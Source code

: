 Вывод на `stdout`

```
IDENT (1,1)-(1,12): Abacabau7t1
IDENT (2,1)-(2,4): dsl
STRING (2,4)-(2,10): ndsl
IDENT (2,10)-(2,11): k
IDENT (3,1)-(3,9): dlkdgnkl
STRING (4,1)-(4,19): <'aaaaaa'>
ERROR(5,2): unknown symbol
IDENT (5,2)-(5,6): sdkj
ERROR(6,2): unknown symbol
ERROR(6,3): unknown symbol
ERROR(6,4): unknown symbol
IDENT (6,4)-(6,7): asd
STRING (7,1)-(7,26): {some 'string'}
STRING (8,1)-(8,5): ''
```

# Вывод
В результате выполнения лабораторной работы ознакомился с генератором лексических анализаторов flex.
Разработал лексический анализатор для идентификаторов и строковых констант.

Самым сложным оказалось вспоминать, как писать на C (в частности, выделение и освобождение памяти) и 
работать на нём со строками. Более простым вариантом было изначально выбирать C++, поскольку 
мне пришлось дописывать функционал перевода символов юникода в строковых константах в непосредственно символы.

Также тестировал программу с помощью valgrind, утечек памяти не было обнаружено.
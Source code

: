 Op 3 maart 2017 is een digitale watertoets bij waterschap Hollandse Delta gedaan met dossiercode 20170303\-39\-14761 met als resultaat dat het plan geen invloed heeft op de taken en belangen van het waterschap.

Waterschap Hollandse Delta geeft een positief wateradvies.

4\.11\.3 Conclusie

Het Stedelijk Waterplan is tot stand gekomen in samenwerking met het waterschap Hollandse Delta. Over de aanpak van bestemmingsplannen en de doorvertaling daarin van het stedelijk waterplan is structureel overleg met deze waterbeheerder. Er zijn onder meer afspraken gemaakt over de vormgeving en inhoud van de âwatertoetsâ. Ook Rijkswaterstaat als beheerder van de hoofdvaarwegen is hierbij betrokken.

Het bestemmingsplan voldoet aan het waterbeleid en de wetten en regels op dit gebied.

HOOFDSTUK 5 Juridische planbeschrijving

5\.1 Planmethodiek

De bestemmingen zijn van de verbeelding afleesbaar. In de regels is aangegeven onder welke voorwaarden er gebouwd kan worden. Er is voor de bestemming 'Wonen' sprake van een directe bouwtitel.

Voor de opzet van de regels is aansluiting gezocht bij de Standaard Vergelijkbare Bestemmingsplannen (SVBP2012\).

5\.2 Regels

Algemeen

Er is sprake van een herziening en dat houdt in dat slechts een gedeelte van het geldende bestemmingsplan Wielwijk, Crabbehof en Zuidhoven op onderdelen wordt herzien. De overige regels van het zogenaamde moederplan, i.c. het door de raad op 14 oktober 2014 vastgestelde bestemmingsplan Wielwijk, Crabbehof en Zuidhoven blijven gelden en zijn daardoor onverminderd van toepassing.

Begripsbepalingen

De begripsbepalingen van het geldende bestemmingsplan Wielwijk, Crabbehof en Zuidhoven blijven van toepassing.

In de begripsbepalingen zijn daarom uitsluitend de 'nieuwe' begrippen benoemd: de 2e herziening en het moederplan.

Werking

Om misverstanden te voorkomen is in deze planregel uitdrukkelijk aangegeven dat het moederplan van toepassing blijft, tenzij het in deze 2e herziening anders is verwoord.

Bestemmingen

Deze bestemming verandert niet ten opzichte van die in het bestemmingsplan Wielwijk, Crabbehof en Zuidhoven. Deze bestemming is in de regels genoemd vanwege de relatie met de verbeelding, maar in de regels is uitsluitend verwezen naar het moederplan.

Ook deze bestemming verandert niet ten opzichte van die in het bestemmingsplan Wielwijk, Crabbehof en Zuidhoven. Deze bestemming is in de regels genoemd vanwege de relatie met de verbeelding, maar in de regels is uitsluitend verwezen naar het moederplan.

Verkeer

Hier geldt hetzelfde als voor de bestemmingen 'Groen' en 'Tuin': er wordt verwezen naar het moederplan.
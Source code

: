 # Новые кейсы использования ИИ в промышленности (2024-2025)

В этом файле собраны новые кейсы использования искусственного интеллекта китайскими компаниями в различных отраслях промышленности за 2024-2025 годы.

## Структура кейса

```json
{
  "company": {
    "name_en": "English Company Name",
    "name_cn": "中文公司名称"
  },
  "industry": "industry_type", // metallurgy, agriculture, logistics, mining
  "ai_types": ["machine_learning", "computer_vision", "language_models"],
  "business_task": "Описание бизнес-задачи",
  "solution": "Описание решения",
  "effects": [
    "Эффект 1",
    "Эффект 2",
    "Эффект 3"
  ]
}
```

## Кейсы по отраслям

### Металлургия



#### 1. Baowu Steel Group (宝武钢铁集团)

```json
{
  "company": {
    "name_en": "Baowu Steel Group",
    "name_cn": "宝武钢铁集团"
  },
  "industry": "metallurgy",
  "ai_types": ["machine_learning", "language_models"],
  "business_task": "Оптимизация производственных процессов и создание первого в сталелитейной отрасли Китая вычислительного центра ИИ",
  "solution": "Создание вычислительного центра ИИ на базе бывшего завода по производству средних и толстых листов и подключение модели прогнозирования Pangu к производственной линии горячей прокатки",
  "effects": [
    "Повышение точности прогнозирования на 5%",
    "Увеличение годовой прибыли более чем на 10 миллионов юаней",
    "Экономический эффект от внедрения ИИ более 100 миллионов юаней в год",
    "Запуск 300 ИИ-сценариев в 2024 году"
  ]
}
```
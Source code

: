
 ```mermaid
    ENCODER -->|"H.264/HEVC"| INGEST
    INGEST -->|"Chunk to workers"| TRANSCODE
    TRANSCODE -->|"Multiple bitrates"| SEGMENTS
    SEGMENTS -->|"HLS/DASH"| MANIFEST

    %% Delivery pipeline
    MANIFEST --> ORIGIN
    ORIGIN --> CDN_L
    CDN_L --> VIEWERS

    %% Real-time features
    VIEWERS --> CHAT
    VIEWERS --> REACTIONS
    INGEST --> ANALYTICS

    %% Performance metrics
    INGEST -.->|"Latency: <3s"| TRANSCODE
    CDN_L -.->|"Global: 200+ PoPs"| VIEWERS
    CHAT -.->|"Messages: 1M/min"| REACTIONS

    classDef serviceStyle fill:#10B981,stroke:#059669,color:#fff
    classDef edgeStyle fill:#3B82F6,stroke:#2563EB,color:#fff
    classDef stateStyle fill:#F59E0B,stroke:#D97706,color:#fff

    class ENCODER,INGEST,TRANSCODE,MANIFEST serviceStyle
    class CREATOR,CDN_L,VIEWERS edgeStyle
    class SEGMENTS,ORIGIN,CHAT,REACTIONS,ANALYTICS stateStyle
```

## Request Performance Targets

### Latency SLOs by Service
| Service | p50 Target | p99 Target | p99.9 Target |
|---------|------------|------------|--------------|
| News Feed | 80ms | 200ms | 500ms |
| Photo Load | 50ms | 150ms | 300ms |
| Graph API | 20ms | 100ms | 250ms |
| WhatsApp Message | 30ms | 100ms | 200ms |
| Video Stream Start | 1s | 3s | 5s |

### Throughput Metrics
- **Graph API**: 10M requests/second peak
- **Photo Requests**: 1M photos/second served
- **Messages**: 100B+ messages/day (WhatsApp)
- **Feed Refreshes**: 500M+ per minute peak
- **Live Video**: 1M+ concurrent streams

• _Directions_
List the lines of the material in which the word "second" occurs.

• _Answer to this exercise_
- **Graph API**: 10M requests/second peak
- **Photo Requests**: 1M photos/second served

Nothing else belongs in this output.